With the Nasdaq gaining some 28% this year (and Bitcoin up a mere 1,624% against the U.S. dollar), technology’s been the talk of the town. But the lines between technology companies and other areas of the market are increasingly blurred.
Conventional retailers and e-commerce firms are far less distinguishable than they once were. Instead, chimera-like companies are combining aspects of both. Amazon now owns bricks-and-mortar stores in the form of the Whole Foods franchise and its own bookshops, for example, while most of the big retail names offer online services to complement their physical presence. And given the ubiquity of Apple stores, even a tech champion like Apple is as much a feature of the high street as of the household. Hybrids, it seems, are here to stay.

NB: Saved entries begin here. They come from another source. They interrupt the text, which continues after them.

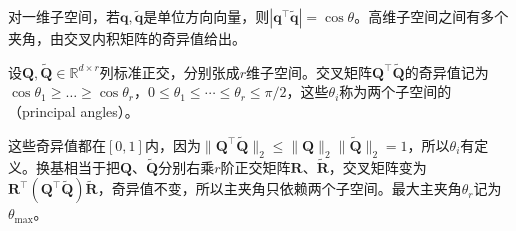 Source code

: 对一维子空间，若$\bm q,\widetilde{\bm q}$是单位方向向量，则$|\bm q^\top\widetilde{\bm q}|=\cos\theta$。高维子空间之间有多个夹角，由交叉内积矩阵的奇异值给出。
\begin{definition}[主夹角]
\label{def:matrix-analysis-principal-angles}
设$\bm Q,\widetilde{\bm Q}\in\mathbb R^{d\times r}$列标准正交，分别张成$r$维子空间。交叉矩阵$\bm Q^\top\widetilde{\bm Q}$的奇异值记为$\cos\theta_1\geq\dots\geq\cos\theta_r$，$0\leq\theta_1\leq\cdots\leq\theta_r\leq\pi/2$，这些$\theta_i$称为两个子空间的（principal angles）。
\end{definition}
这些奇异值都在$[0,1]$内，因为$\lVert\bm Q^\top\widetilde{\bm Q}\rVert_2\leq\lVert\bm Q\rVert_2\lVert\widetilde{\bm Q}\rVert_2=1$，所以$\theta_i$有定义。换基相当于把$\bm Q$、$\widetilde{\bm Q}$分别右乘$r$阶正交矩阵$\bm R$、$\widetilde{\bm R}$，交叉矩阵变为$\bm R^\top(\bm Q^\top\widetilde{\bm Q})\widetilde{\bm R}$，奇异值不变，所以主夹角只依赖两个子空间。最大主夹角$\theta_r$记为$\theta_{\max}$。

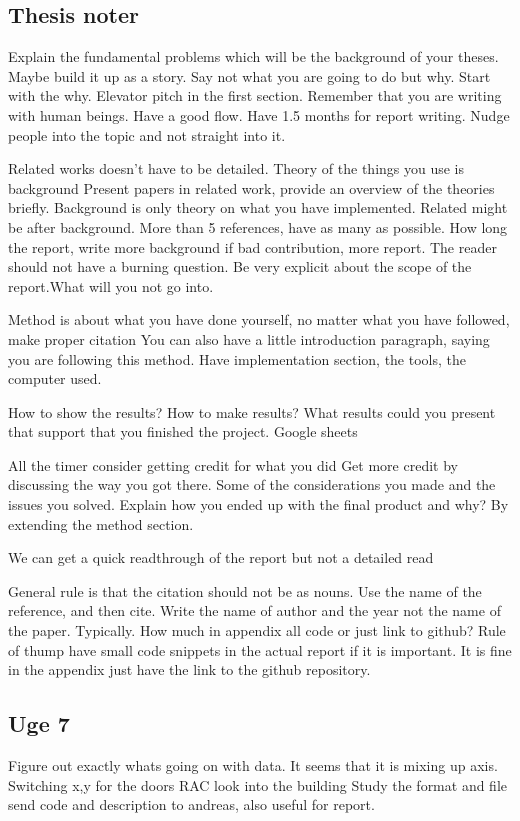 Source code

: \subsection{Thesis noter}
Explain the fundamental problems which will be the background of your theses.
Maybe build it up as a story.
Say not what you are going to do but why.
Start with the why. Elevator pitch in the first section.
Remember that you are writing with human beings. Have a good flow. Have 1.5 months for report writing.
Nudge people into the topic and not straight into it.

Related works doesn't have to be detailed.
Theory of the things you use is background
Present papers in related work, provide an overview of the theories briefly.
Background is only theory on what you have implemented.
Related might be after background.
More than 5 references, have as many as possible.
How long the report, write more background if bad contribution, more report.
The reader should not have a burning question.
Be very explicit about the scope of the report.What will you not go into.

Method is about what you have done yourself, no matter what you have followed, make proper citation 
You can also have a little introduction paragraph, saying you are following this method.
Have implementation section, the tools, the computer used.

How to show the results?
How to make results?
What results could you present that support that you finished the project.
Google sheets

All the timer consider getting credit for what you did
Get more credit by discussing the way you got there. Some of the considerations you made and the issues you solved.
Explain how you ended up with the final product and why?
By extending the method section.

We can get a quick readthrough of the report but not a detailed read

General rule is that the citation should not be as nouns.
Use the name of the reference, and then cite.
Write the name of author and the year not the name of the paper. Typically.
How much in appendix all code or just link to github?
Rule of thump have small code snippets in the actual report if it is important. It is fine in the appendix just have the link to the github repository.


\subsection{Uge 7}
Figure out exactly whats going on with data.
It seems that it is mixing up axis.
Switching x,y for the doors
RAC look into the building 
Study the format and file
send code and description to andreas, also useful for report.

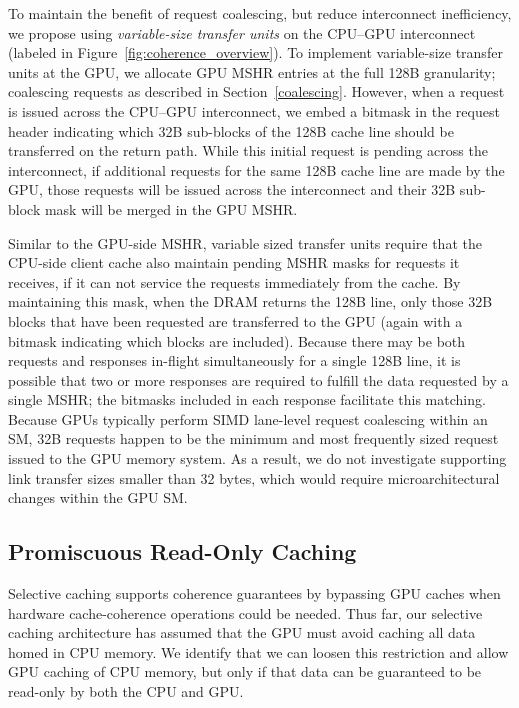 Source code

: To maintain the benefit of request coalescing, but reduce interconnect
inefficiency, we propose using \textit{variable-size transfer units} on the 
CPU--GPU interconnect (labeled  in Figure~\ref{fig:coherence_overview}).  
To implement variable-size transfer units at the GPU, we allocate GPU MSHR entries at the full
128B granularity; coalescing requests as described in Section~\ref{coalescing}.  However, 
when a request is issued across the CPU--GPU interconnect, we embed a bitmask in the 
request header indicating which 32B sub-blocks of the 128B cache line should be transferred on the return path.
While this initial request is pending across the interconnect, if additional requests
for the same 128B cache line are made by the GPU, those requests will be issued across the interconnect
and their 32B sub-block mask will be merged in the GPU MSHR.  

Similar to the GPU-side MSHR, variable sized transfer units require that the CPU-side client cache also maintain pending MSHR
masks for requests it receives, if it can not service the requests immediately from the
cache.  By maintaining this mask, when the DRAM returns the 128B line, only those
32B blocks that have been requested are transferred to the GPU (again with a bitmask indicating
which blocks are included).  Because there may be
both requests and responses in-flight simultaneously for a single 128B line, it is possible
that two or more responses are required to fulfill the data requested by a single MSHR; the bitmasks
included in each response facilitate this matching.
Because GPUs typically perform SIMD lane-level request coalescing within an SM, 32B requests happen 
to be the minimum and most frequently sized request issued to the GPU memory system.  As a result, we do 
not investigate supporting link transfer sizes smaller than 32 bytes, which would require microarchitectural
changes within the GPU SM.

\subsection{Promiscuous Read-Only Caching}
\label{readonly}

Selective caching supports coherence guarantees by bypassing GPU caches when
hardware cache-coherence operations could be needed.  Thus far, our selective caching architecture
has assumed that the GPU must avoid caching all data homed in CPU memory.  We identify
that we can loosen this restriction and allow GPU caching of CPU memory, but only
if that data can be guaranteed to be read-only by both the CPU and GPU.

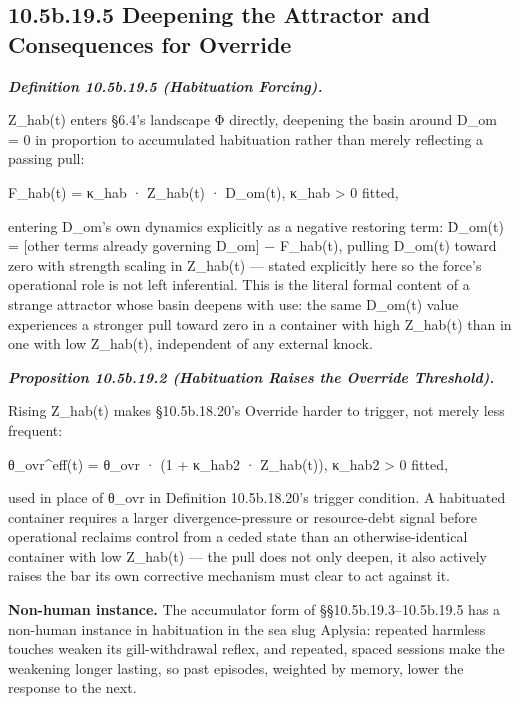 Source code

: \documentclass[
]{article}
\begin{document}
\hypertarget{b.19.5-deepening-the-attractor-and-consequences-for-override}{%
\subsection{10.5b.19.5 Deepening the Attractor and Consequences for
Override}\label{b.19.5-deepening-the-attractor-and-consequences-for-override}}

\emph{\textbf{Definition 10.5b.19.5 (Habituation Forcing).}}

Z\_hab(t) enters §6.4's landscape Φ directly, deepening the basin around
D\_om = 0 in proportion to accumulated habituation rather than merely
reflecting a passing pull:

F\_hab(t) = κ\_hab · Z\_hab(t) · D\_om(t), κ\_hab \textgreater{} 0
fitted,

entering D\_om's own dynamics explicitly as a negative restoring term:
Ḋ\_om(t) = {[}other terms already governing D\_om{]} − F\_hab(t),
pulling D\_om(t) toward zero with strength scaling in Z\_hab(t) ---
stated explicitly here so the force's operational role is not left
inferential. This is the literal formal content of a strange attractor
whose basin deepens with use: the same D\_om(t) value experiences a
stronger pull toward zero in a container with high Z\_hab(t) than in one
with low Z\_hab(t), independent of any external knock.

\emph{\textbf{Proposition 10.5b.19.2 (Habituation Raises the Override
Threshold).}}

Rising Z\_hab(t) makes §10.5b.18.20's Override harder to trigger, not
merely less frequent:

θ\_ovr\^{}eff(t) = θ\_ovr · (1 + κ\_hab2 · Z\_hab(t)), κ\_hab2
\textgreater{} 0 fitted,

used in place of θ\_ovr in Definition 10.5b.18.20's trigger condition. A
habituated container requires a larger divergence-pressure or
resource-debt signal before operational reclaims control from a ceded
state than an otherwise-identical container with low Z\_hab(t) --- the
pull does not only deepen, it also actively raises the bar its own
corrective mechanism must clear to act against it.

\textbf{Non-human instance.} The accumulator form of
§§10.5b.19.3--10.5b.19.5 has a non-human instance in habituation in the
sea slug Aplysia: repeated harmless touches weaken its gill-withdrawal
reflex, and repeated, spaced sessions make the weakening longer lasting,
so past episodes, weighted by memory, lower the response to the next.
\end{document}
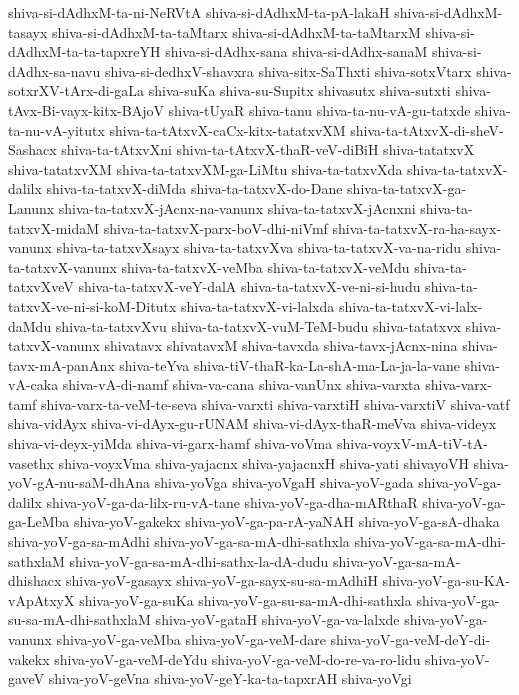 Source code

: {shiva-si-dAdhxM-ta-ni-NeRVtA
shiva-si-dAdhxM-ta-pA-lakaH
shiva-si-dAdhxM-tasayx
shiva-si-dAdhxM-ta-taMtarx
shiva-si-dAdhxM-ta-taMtarxM
shiva-si-dAdhxM-ta-ta-tapxreYH
shiva-si-dAdhx-sana
shiva-si-dAdhx-sanaM
shiva-si-dAdhx-sa-navu
shiva-si-dedhxV-shavxra
shiva-sitx-SaThxti
shiva-sotxVtarx
shiva-sotxrXV-tArx-di-gaLa
shiva-suKa
shiva-su-Supitx
shivasutx
shiva-sutxti
shiva-tAvx-Bi-vayx-kitx-BAjoV
shiva-tUyaR
shiva-tanu
shiva-ta-nu-vA-gu-tatxde
shiva-ta-nu-vA-yitutx
shiva-ta-tAtxvX-caCx-kitx-tatatxvXM
shiva-ta-tAtxvX-di-sheV-Sashacx
shiva-ta-tAtxvXni
shiva-ta-tAtxvX-thaR-veV-diBiH
shiva-tatatxvX
shiva-tatatxvXM
shiva-ta-tatxvXM-ga-LiMtu
shiva-ta-tatxvXda
shiva-ta-tatxvX-dalilx
shiva-ta-tatxvX-diMda
shiva-ta-tatxvX-do-Dane
shiva-ta-tatxvX-ga-Lanunx
shiva-ta-tatxvX-jAcnx-na-vanunx
shiva-ta-tatxvX-jAcnxni
shiva-ta-tatxvX-midaM
shiva-ta-tatxvX-parx-boV-dhi-niVmf
shiva-ta-tatxvX-ra-ha-sayx-vanunx
shiva-ta-tatxvXsayx
shiva-ta-tatxvXva
shiva-ta-tatxvX-va-na-ridu
shiva-ta-tatxvX-vanunx
shiva-ta-tatxvX-veMba
shiva-ta-tatxvX-veMdu
shiva-ta-tatxvXveV
shiva-ta-tatxvX-veY-dalA
shiva-ta-tatxvX-ve-ni-si-hudu
shiva-ta-tatxvX-ve-ni-si-koM-Ditutx
shiva-ta-tatxvX-vi-lalxda
shiva-ta-tatxvX-vi-lalx-daMdu
shiva-ta-tatxvXvu
shiva-ta-tatxvX-vuM-TeM-budu
shiva-tatatxvx
shiva-tatxvX-vanunx
shivatavx
shivatavxM
shiva-tavxda
shiva-tavx-jAcnx-nina
shiva-tavx-mA-panAnx
shiva-teYva
shiva-tiV-thaR-ka-La-shA-ma-La-ja-la-vane
shiva-vA-caka
shiva-vA-di-namf
shiva-va-cana
shiva-vanUnx
shiva-varxta
shiva-varx-tamf
shiva-varx-ta-veM-te-seva
shiva-varxti
shiva-varxtiH
shiva-varxtiV
shiva-vatf
shiva-vidAyx
shiva-vi-dAyx-gu-rUNAM
shiva-vi-dAyx-thaR-meVva
shiva-videyx
shiva-vi-deyx-yiMda
shiva-vi-garx-hamf
shiva-voVma
shiva-voyxV-mA-tiV-tA-vasethx
shiva-voyxVma
shiva-yajacnx
shiva-yajacnxH
shiva-yati
shivayoVH
shiva-yoV-gA-nu-saM-dhAna
shiva-yoVga
shiva-yoVgaH
shiva-yoV-gada
shiva-yoV-ga-dalilx
shiva-yoV-ga-da-lilx-ru-vA-tane
shiva-yoV-ga-dha-mARthaR
shiva-yoV-ga-ga-LeMba
shiva-yoV-gakekx
shiva-yoV-ga-pa-rA-yaNAH
shiva-yoV-ga-sA-dhaka
shiva-yoV-ga-sa-mAdhi
shiva-yoV-ga-sa-mA-dhi-sathxla
shiva-yoV-ga-sa-mA-dhi-sathxlaM
shiva-yoV-ga-sa-mA-dhi-sathx-la-dA-dudu
shiva-yoV-ga-sa-mA-dhishacx
shiva-yoV-gasayx
shiva-yoV-ga-sayx-su-sa-mAdhiH
shiva-yoV-ga-su-KA-vApAtxyX
shiva-yoV-ga-suKa
shiva-yoV-ga-su-sa-mA-dhi-sathxla
shiva-yoV-ga-su-sa-mA-dhi-sathxlaM
shiva-yoV-gataH
shiva-yoV-ga-va-lalxde
shiva-yoV-ga-vanunx
shiva-yoV-ga-veMba
shiva-yoV-ga-veM-dare
shiva-yoV-ga-veM-deY-di-vakekx
shiva-yoV-ga-veM-deYdu
shiva-yoV-ga-veM-do-re-va-ro-lidu
shiva-yoV-gaveV
shiva-yoV-geVna
shiva-yoV-geY-ka-ta-tapxrAH
shiva-yoVgi
}
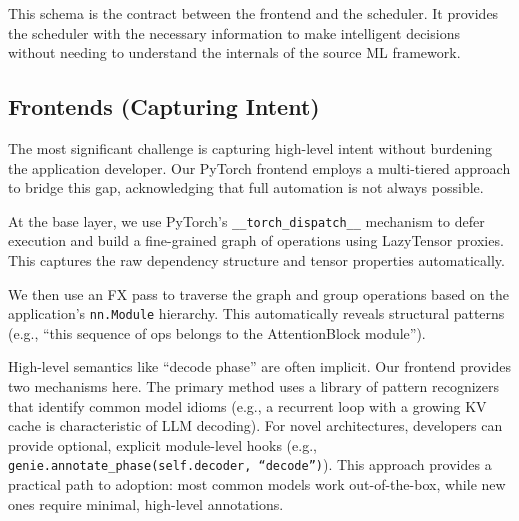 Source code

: This schema is the contract between the frontend and the scheduler.
It provides the scheduler with the necessary information to make intelligent decisions without needing to understand the internals of the source ML framework.


\subsection{Frontends (Capturing Intent)} %
\label{ssec:lazy_tensor}
The most significant challenge is capturing high-level intent without burdening the application developer. 
Our PyTorch frontend employs a multi-tiered approach to bridge this gap, acknowledging that full automation is not always possible.

At the base layer, we use PyTorch's \texttt{\_\_torch\_dispatch\_\_} mechanism to defer execution and build a fine-grained graph of operations using LazyTensor proxies. 
This captures the raw dependency structure and tensor properties automatically.

We then use an FX pass to traverse the graph and group operations based on the application's \texttt{nn.Module} hierarchy.
This automatically reveals structural patterns (e.g., ``this sequence of ops belongs to the AttentionBlock module'').

High-level semantics like ``decode phase'' are often implicit. 
Our frontend provides two mechanisms here. The primary method uses a library of pattern recognizers that identify common model idioms (e.g., a recurrent loop with a growing KV cache is characteristic of LLM decoding). For novel architectures, developers can provide optional, explicit module-level hooks (e.g., \texttt{genie.annotate\_phase(self.decoder, ``decode'')}). This approach provides a practical path to adoption: most common models work out-of-the-box, while new ones require minimal, high-level annotations.

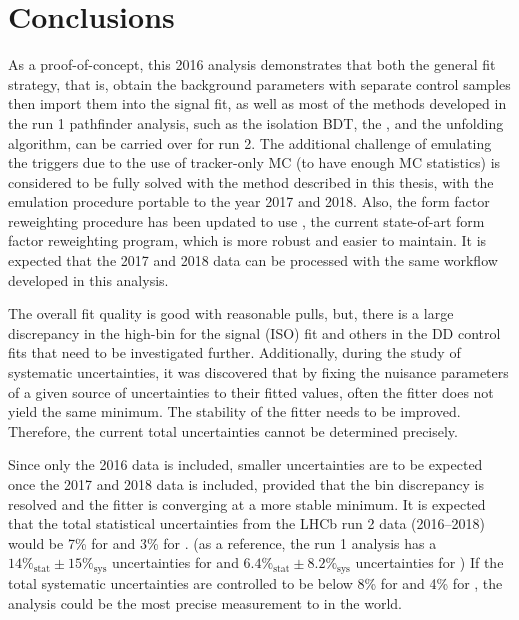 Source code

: \chapter{Conclusions}
\label{ref:conclusion}

As a proof-of-concept, this 2016 \RDX analysis demonstrates that both the
general fit strategy, that is, obtain the background parameters with separate
control samples then import them into the signal fit, as well as most of the
methods developed in the run 1 pathfinder analysis,
such as the isolation BDT, the \UBDT, and the unfolding algorithm,
can be carried over for run 2.
The additional challenge of emulating the triggers due to the use of
tracker-only MC (to have enough MC statistics) is considered to be fully solved
with the method described in this thesis, with the emulation procedure portable
to the year 2017 and 2018.
Also, the form factor reweighting procedure has been updated to use \Hammer,
the current state-of-art form factor reweighting program,
which is more robust and easier to maintain.
It is expected that the 2017 and 2018 data can be processed with the same
workflow developed in this analysis.

The overall fit quality is good with reasonable pulls,
but, there is a large discrepancy in the high-\qSq bin for the \Dstar signal
(ISO) fit and others in the DD control fits that need to be investigated
further.
Additionally, during the study of systematic uncertainties,
it was discovered that by fixing the nuisance parameters of a given source of
uncertainties to their fitted values,
often the fitter does not yield the same minimum.
The stability of the fitter needs to be improved.
Therefore, the current total uncertainties cannot be determined precisely.

Since only the 2016 data is included,
smaller uncertainties are to be expected once the 2017 and 2018 data is
included,
provided that the \qSq bin discrepancy is resolved and the fitter is converging
at a more stable minimum.
It is expected that the total statistical uncertainties from the LHCb run 2 data
(2016--2018) would be 7\% for \RD and 3\% for \RDst.
(as a reference, the run 1 analysis has a
$14\%_\text{stat} \pm 15\%_\text{sys}$ uncertainties for \RD and
$6.4\%_\text{stat} \pm 8.2\%_\text{sys}$ uncertainties for \RDst)
If the total systematic uncertainties are controlled to be below 8\% for \RD
and 4\% for \RDst,
the analysis could be the most precise measurement to \RDX in the world.
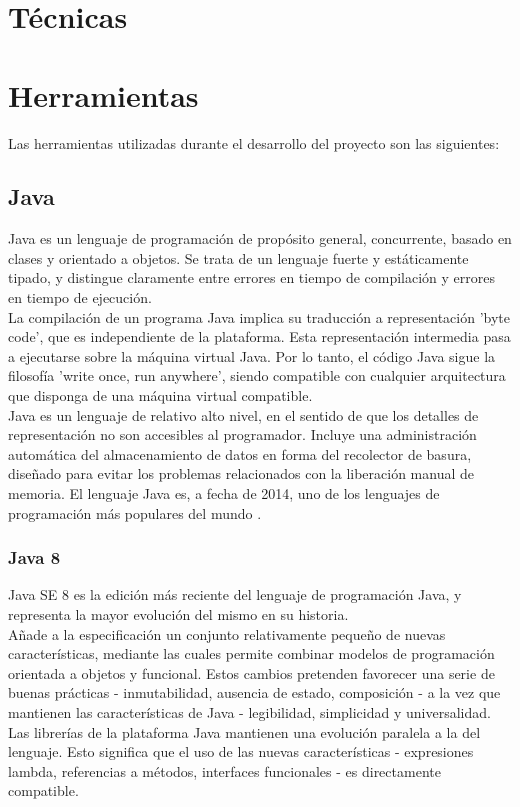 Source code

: 
\section{Técnicas}

\section{Herramientas}

Las herramientas utilizadas durante el desarrollo del proyecto son las siguientes:

\subsection{Java}

Java es un lenguaje de programación de propósito general, concurrente, basado en clases y orientado a objetos.
Se trata de un lenguaje fuerte y estáticamente tipado, y distingue claramente entre errores en tiempo de compilación y errores en tiempo de ejecución.
\\
La compilación de un programa Java implica su traducción a representación 'byte code', que es independiente de la plataforma.
Esta representación intermedia pasa a ejecutarse sobre la máquina virtual Java.
Por lo tanto, el código Java sigue la filosofía 'write once, run anywhere', siendo compatible con cualquier arquitectura que disponga de una máquina virtual compatible.
\\
Java es un lenguaje de relativo alto nivel, en el sentido de que los detalles de representación no son accesibles al programador.
Incluye una administración automática del almacenamiento de datos en forma del recolector de basura, diseñado para evitar los problemas relacionados con la liberación manual de memoria.
\cite{jls8}
El lenguaje Java es, a fecha de 2014, uno de los lenguajes de programación más populares del mundo \cite{website:tiobe}.

\subsubsection{Java 8}

Java SE 8 es la edición más reciente del lenguaje de programación Java, y representa la mayor evolución del mismo en su historia.
\\
Añade a la especificación un conjunto relativamente pequeño de nuevas características, mediante las cuales permite combinar modelos de programación orientada a objetos y funcional.
Estos cambios pretenden favorecer una serie de buenas prácticas - inmutabilidad, ausencia de estado, composición - a la vez que mantienen las características de Java - legibilidad, simplicidad y universalidad.
\\
Las librerías de la plataforma Java mantienen una evolución paralela a la del lenguaje.
Esto significa que el uso de las nuevas características - expresiones lambda, referencias a métodos, interfaces funcionales - es directamente compatible.
\cite{jls8}

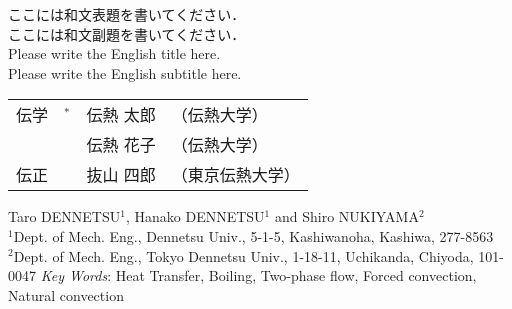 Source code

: \documentclass[
    paper=a4paper,      %
    article,            %
    fleqn,              %
    fontsize=10pt,      %
    jafontsize=10pt,    %
    head_space=20mm,    %
    foot_space=25mm,    %
    gutter=20mm,        %
    fore-edge=20mm      %
    ]{jlreq}            %
\begin{document}
\thispagestyle{nhts}

\begin{center}
    \fontsize{14pt}{18pt}\selectfont
    {\gtfamily
    ここには和文表題を書いてください．
    }\\\fontsize{12pt}{14pt}\selectfont
    {\gtfamily
    ここには和文副題を書いてください．
    }\\
    Please write the English title here.
    \\
    Please write the English subtitle here.
    \vskip12pt\fontsize{10pt}{12pt}\selectfont
    \begin{tabular}{lrll}
      伝学  &$^\ast$\hspace{-3mm} &伝熱 太郎  &（伝熱大学）\\
        & &伝熱 花子  &（伝熱大学）\\
      伝正  & &抜山 四郎  &（東京伝熱大学）
    \end{tabular}
    \vskip12pt
    Taro DENNETSU$^1$, Hanako DENNETSU$^1$ and Shiro NUKIYAMA$^2$
    \\
    $^1$Dept. of Mech. Eng., Dennetsu Univ., 5-1-5, Kashiwanoha, Kashiwa, 277-8563 \\
    $^2$Dept. of Mech. Eng., Tokyo Dennetsu Univ., 1-18-11, Uchikanda, Chiyoda, 101-0047
    \vskip12pt
    \textit{Key Words}: 
    Heat Transfer, Boiling, Two-phase flow, Forced convection, Natural convection
    \vskip12pt
\end{center}

\end{document}
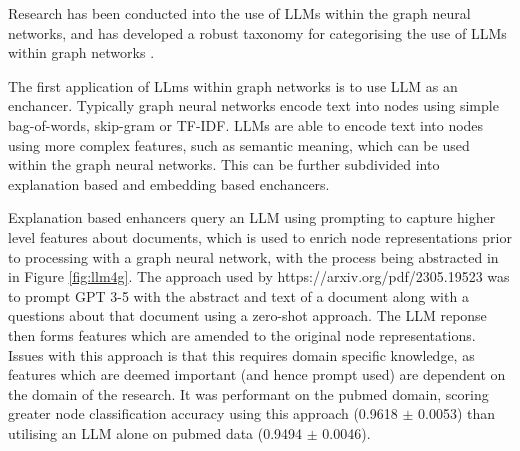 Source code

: \documentclass[../main.tex]{subfiles}
\begin{document}
    Research has been conducted into the use of LLMs within the graph neural networks, and has developed a robust taxonomy for categorising the use of LLMs within graph networks \cite{llm4g}. 
    
    The first application of LLms within graph networks is to use LLM as an enchancer. Typically graph neural networks encode text into nodes using simple bag-of-words, skip-gram or TF-IDF. LLMs are able to encode text into nodes using more complex features, such as semantic meaning, which can be used within the graph neural networks. This can be further subdivided into explanation based and embedding based enchancers. 
    
    Explanation based enhancers query an LLM using prompting to capture higher level features about documents, which is used to enrich node representations prior to processing with a graph neural network, with the process being abstracted in in Figure \ref{fig:llm4g}. The approach used by https://arxiv.org/pdf/2305.19523 was to prompt GPT 3-5 with the abstract and text of a document along with a questions about that document using a zero-shot approach. The LLM reponse then forms features which are amended to the original node representations. Issues with this approach is that this requires domain specific knowledge, as features which are deemed important (and hence prompt used) are dependent on the domain of the research. It was performant on the pubmed domain, scoring greater node classification accuracy using this approach (0.9618 $\pm$ 0.0053) than utilising an LLM alone on pubmed data (0.9494 $\pm$ 0.0046).   
\end{document}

Purplebricks is a case in point. This week, the estate agent upgraded its growth forecasts and announced that its revenues had risen by an eye-catching 150% in the six months to the end of October. The company attributes its success to its hybrid business model, which combines an online, branchless service with locally based agents who visit sellers’ properties. Although the UK-listed company continues to make a loss as it expands in Australia and the U.S., its soaring revenues and dominant share of the UK online market underscore the strengths of its hybrid approach. Purplebrick’s shares are up more than 160% this year – putting the Nasdaq somewhat in the shade.
This week’s figures showed that the UK high street is in better health than many had feared. November’s retail sales grew by 1.6% (year on year), up from zero growth in October. This apparent economic resilience combined with a weaker pound to drive the FTSE 100 up 0.70% by the end of Thursday.
Retail sales also came in ahead of expectations in the U.S., where optimism about the economy helped to propel the S&P 500 to new all-time highs during the week. It finished up 0.02% by Thursday’s close.
Yellen bows out on a higher note
In her last significant act as chair of the U.S. Federal Reserve (Fed), Janet Yellen raised the federal funds rate by another quarter of a percentage point, to a range of 1.25% to 1.5%. The move was widely expected and caused little reaction in the markets. But the Fed also increased its growth forecasts for the next three years. Investors liked that, and their enthusiastic response helped to sustain the rally in U.S. stocks.
Meanwhile, the European Central Bank (ECB) kept rates unchanged but raised its growth forecasts for the Eurozone. Mario Draghi, the bank’s president, hailed “a strong pace of economic expansion and a significant improvement in the growth outlook.” European shares lagged behind their global peers, however, with the FTSE Europe ex UK index down 0.40% by Thursday’s close.
Disney catches Fox
The biggest deal of the week was Walt Disney’s purchase of 21st Century Fox’s entertainment assets for a cool $52.4 billion. These include the 20th Century Fox film studio, streaming service Hulu and Fox’s substantial stake in Sky.
The deal also gives Disney an expanded back catalogue of films, including the original Star Wars. “May the Force be with us,” said Disney chief executive Bob Iger. Investors reacted enthusiastically to this carve-up of the Fox empire, with Disney’s shares up sharply on the news.
In politics, upsets for ruling parties provided the theme of the week. In the UK, Prime Minister Theresa May’s government lost a vote on an amendment tabled by former attorney general Dominic Grieve, which called for a parliamentary vote on the final Brexit bill. Another 10 Tory Members of Parliament (MPs) joined Grieve’s rebellion, leading to a narrow defeat for the government.
Meanwhile in the U.S., the Trump administration suffered a blow after Roy Moore, the scandal-hit Republican candidate, was defeated in Alabama’s Senate election. Trump had thrown his full weight behind Moore, but the loss leaves the Senate split just 51–49 in favor of the Republicans. Next year’s mid-term elections are looking finely balanced – and the passage of Trump’s tax reforms may be less certain than it looked last week.
Is there anybody out there? That was the question being asked this week as scientists, journalists and the tinfoil-hat fraternity contemplated Oumuamua, an asteroid that passed close to Earth in October.
Why? Because Oumuamua is no ordinary asteroid. The rough and tumble of space travel tend to leave most space rocks in roughly spherical form. But Oumuamua has a distinctive cigar-like shape, suggesting to some that it might – just might – be an alien artifact.
On Wednesday, the Breakthrough Listen program, which searches for extra-terrestrial life and is funded by technology investor Yuri Milner, announced that it would use the Green Bank Telescope in West Virginia to check for any transmissions that Oumuamua might be making. So far, no alien broadcasts have been intercepted.